### PROBLEM TO WORK ON:
This exercise calls for the line with "- **评估了24个LMMs", the line with "- 本文还指出，当前的LMM", and all lines between them in the material below, output exactly and with no other lines.

### DATA RECORDS:
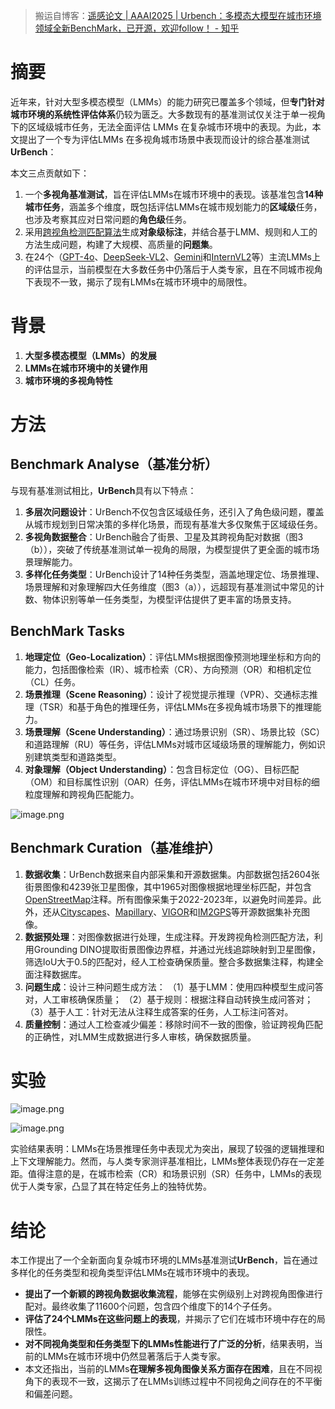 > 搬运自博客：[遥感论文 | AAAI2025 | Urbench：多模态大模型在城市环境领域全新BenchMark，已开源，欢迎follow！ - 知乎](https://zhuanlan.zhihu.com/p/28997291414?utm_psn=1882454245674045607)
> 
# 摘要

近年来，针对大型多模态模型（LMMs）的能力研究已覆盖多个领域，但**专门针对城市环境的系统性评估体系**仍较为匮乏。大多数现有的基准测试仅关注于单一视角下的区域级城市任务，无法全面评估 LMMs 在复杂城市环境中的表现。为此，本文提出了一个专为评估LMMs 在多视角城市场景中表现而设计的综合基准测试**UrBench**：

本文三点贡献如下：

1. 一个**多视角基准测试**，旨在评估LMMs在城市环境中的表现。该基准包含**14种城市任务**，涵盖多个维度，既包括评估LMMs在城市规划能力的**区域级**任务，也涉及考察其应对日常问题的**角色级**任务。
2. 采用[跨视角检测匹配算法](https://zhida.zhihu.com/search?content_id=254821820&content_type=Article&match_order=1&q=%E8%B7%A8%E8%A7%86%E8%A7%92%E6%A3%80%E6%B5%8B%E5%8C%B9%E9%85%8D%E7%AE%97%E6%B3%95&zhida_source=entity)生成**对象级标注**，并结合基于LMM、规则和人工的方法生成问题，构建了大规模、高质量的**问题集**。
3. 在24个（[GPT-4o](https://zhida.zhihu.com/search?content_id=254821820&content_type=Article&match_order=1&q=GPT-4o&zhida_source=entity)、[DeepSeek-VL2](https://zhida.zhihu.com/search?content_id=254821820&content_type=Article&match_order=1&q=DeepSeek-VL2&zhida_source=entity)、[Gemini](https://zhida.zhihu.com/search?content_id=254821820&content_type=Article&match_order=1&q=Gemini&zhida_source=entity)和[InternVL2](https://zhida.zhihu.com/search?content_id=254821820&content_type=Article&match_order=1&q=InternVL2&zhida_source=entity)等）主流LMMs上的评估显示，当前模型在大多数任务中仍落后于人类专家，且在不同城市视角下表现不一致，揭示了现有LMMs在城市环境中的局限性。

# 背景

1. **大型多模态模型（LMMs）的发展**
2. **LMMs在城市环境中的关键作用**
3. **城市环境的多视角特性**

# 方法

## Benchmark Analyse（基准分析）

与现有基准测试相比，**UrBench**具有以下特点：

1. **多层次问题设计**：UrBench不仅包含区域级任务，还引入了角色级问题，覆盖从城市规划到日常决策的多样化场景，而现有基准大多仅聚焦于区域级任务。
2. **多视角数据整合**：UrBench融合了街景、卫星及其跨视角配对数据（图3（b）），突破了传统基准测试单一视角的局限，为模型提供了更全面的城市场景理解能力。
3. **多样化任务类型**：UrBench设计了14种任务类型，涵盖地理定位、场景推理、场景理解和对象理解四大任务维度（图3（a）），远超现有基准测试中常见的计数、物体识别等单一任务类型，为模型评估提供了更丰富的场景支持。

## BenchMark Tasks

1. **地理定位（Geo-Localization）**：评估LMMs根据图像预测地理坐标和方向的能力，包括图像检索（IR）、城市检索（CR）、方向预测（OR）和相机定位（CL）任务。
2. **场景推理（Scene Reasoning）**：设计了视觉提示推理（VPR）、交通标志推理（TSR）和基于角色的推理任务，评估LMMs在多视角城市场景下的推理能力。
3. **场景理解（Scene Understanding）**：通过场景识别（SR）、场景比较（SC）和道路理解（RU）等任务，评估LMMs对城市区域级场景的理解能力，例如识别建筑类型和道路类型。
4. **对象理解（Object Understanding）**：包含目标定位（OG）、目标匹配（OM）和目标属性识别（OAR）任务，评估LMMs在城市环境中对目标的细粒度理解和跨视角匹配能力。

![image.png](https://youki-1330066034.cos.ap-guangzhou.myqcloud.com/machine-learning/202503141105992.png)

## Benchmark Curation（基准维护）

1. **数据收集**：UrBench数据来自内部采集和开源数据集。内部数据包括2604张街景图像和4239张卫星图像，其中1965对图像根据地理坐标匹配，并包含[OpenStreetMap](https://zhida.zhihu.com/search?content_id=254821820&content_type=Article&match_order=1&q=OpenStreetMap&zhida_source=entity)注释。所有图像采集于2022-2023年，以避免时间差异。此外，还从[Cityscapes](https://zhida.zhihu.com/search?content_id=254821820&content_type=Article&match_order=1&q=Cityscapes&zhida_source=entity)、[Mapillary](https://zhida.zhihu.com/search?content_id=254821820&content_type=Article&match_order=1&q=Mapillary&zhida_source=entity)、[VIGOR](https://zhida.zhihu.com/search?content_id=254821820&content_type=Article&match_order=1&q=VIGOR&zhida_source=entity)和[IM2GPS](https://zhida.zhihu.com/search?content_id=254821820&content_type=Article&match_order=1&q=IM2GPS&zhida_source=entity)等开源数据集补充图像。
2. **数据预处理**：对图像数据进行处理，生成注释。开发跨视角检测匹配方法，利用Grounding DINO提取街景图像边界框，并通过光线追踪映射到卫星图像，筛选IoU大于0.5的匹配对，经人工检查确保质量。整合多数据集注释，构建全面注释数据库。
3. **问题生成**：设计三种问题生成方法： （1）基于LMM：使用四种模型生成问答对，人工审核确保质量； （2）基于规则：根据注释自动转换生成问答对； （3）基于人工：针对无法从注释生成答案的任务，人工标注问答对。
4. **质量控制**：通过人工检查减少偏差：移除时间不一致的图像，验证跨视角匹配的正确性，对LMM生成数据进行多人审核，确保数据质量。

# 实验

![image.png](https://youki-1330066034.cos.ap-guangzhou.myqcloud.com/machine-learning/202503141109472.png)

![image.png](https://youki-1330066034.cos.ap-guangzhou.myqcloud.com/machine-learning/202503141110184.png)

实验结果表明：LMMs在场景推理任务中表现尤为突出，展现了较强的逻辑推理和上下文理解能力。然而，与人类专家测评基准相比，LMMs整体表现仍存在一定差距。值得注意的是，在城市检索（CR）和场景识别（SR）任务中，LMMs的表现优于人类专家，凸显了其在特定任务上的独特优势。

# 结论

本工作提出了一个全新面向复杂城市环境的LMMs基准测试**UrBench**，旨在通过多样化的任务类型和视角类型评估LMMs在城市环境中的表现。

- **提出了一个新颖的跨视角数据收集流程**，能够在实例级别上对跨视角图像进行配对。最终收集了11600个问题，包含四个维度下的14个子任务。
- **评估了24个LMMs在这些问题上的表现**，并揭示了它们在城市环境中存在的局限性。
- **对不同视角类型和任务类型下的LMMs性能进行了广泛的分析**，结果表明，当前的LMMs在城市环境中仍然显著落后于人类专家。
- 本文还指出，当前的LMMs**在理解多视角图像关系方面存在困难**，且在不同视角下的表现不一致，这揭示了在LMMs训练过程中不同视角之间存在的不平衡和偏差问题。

...

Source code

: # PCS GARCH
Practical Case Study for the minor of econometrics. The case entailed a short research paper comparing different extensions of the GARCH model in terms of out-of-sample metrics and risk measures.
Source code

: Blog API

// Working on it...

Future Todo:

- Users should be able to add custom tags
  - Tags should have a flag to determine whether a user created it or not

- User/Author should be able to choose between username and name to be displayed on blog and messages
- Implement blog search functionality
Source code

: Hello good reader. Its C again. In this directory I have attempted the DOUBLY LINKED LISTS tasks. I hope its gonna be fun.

### RESULT FOR THIS EXERCISE:
- **评估了24个LMMs在这些问题上的表现**，并揭示了它们在城市环境中存在的局限性。
- **对不同视角类型和任务类型下的LMMs性能进行了广泛的分析**，结果表明，当前的LMMs在城市环境中仍然显著落后于人类专家。
- 本文还指出，当前的LMMs**在理解多视角图像关系方面存在困难**，且在不同视角下的表现不一致，这揭示了在LMMs训练过程中不同视角之间存在的不平衡和偏差问题。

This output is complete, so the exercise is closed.